Friday, September 5, 2008

CIA's A Space Social Network

So, the ODNI is ready to launch A Space, a Facebook-like social networking site for Intelligence Analysts. It seems like a good idea on the surface. Use crowd psychology and an open network (obviously only open to those with proper clearance) to help integrate the dozen or so US intelligence networks. The only problem (other than the fact that every anarchist hacker alive will now have a giant bulls-eye on the network) is that the agency is planning on tracking usage of the network to determine that none of the users are double agents.

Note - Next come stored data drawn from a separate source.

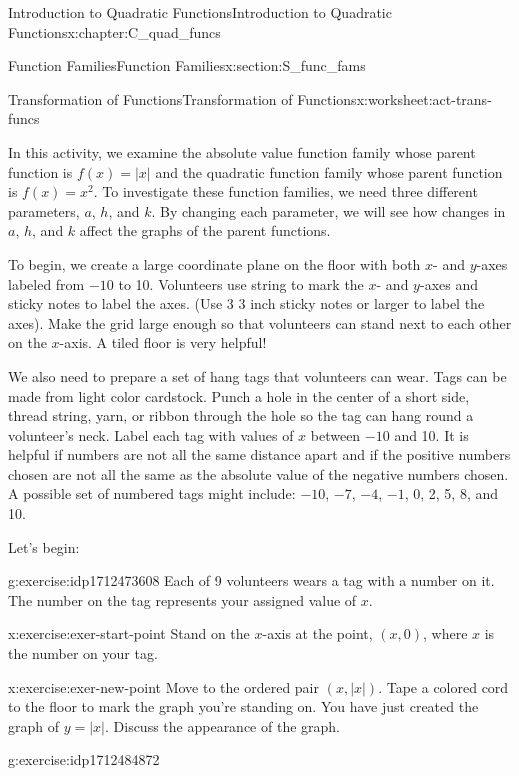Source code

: \documentclass[oneside,10pt,]{book}
\numberwithin{equation}{chapter}
\begin{document}
\begin{chapterptx}{Introduction to Quadratic Functions}{}{Introduction to Quadratic Functions}{}{}{x:chapter:C_quad_funcs}
\begin{sectionptx}{Function Families}{}{Function Families}{}{}{x:section:S_func_fams}
\begin{worksheet-subsection}{Transformation of Functions}{}{Transformation of Functions}{}{}{x:worksheet:act-trans-funcs}
\begin{introduction}{}%
In this activity, we examine the absolute value function family whose parent function is \(f(x) = |x|\) and the quadratic function family whose parent function is \(f(x) = x^2\). To investigate these function families, we need three different parameters, \(a\), \(h\), and \(k\). By changing each parameter, we will see how changes in \(a\), \(h\), and \(k\) affect the graphs of the parent functions.%
\par
To begin, we create a large coordinate plane on the floor with both \(x\)- and \(y\)-axes labeled from \(-10\) to 10. Volunteers use string to mark the \(x\)- and \(y\)-axes and sticky notes to label the axes. (Use 3 \texttimes{} 3 inch sticky notes or larger to label the axes). Make the grid large enough so that volunteers can stand next to each other on the \(x\)-axis. A tiled floor is very helpful!%
\par
We also need to prepare a set of hang tags that volunteers can wear. Tags can be made from light color cardstock. Punch a hole in the center of a short side, thread string, yarn, or ribbon through the hole so the tag can hang round a volunteer's neck. Label each tag with values of \(x\) between \(-10\) and 10. It is helpful if numbers are not all the same distance apart and if the positive numbers chosen are not all the same as the absolute value of the negative numbers chosen. A possible set of numbered tags might include: \(-10\), \(-7\), \(-4\), \(-1\), 0, 2, 5, 8, and 10.%
\par
Let's begin:%
\end{introduction}%
\begin{divisionexercise}{1}{}{}{g:exercise:idp1712473608}%
Each of 9 volunteers wears a tag with a number on it. The number on the tag represents your assigned value of \(x\).%
\end{divisionexercise}%
\begin{divisionexercise}{2}{}{}{x:exercise:exer-start-point}%
Stand on the \(x\)-axis at the point, \((x, 0)\), where \(x\) is the number on your tag.%
\end{divisionexercise}%
\begin{divisionexercise}{3}{}{}{x:exercise:exer-new-point}%
Move to the ordered pair \((x, |x|)\). Tape a colored cord to the floor to mark the graph you're standing on. You have just created the graph of \(y = |x|\). Discuss the appearance of the graph.%
\end{divisionexercise}%
\begin{divisionexercise}{4}{}{}{g:exercise:idp1712484872}%

\end{divisionexercise}
\end{worksheet-subsection}
\end{sectionptx}
\end{chapterptx}
\end{document}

"We're building [a] mechanism to alert that behavior. We call that, for lack of a better term, the MasterCard, where someone is using their credit card in a way they've never used it before, and it alerts so that maybe that credit card has been stolen," Wertheimer said. "Same thing here. We're going to actually do patterns on the way people use A-Space." - see the CNN source

Note to the agency...you're doing it wrong. The reason that networks like Facebook and LinkedIn work so well for distributing information is that their users have at least the impression of freedom. While it's true that FB recently had a coding problem that had people thinking that they were tracking users, they've never come out and declared that as their intent. In fact, the official party line from FB is that the glitch didn't reveal the usage information at all. By telling their agents (who are undoubtedly used to feeling followed and tracked as only a intelligence analyst can) that their usage of the site is going to be tracked and analyzed the agency is prematurely limiting the effectiveness of what could be a very valuable tool.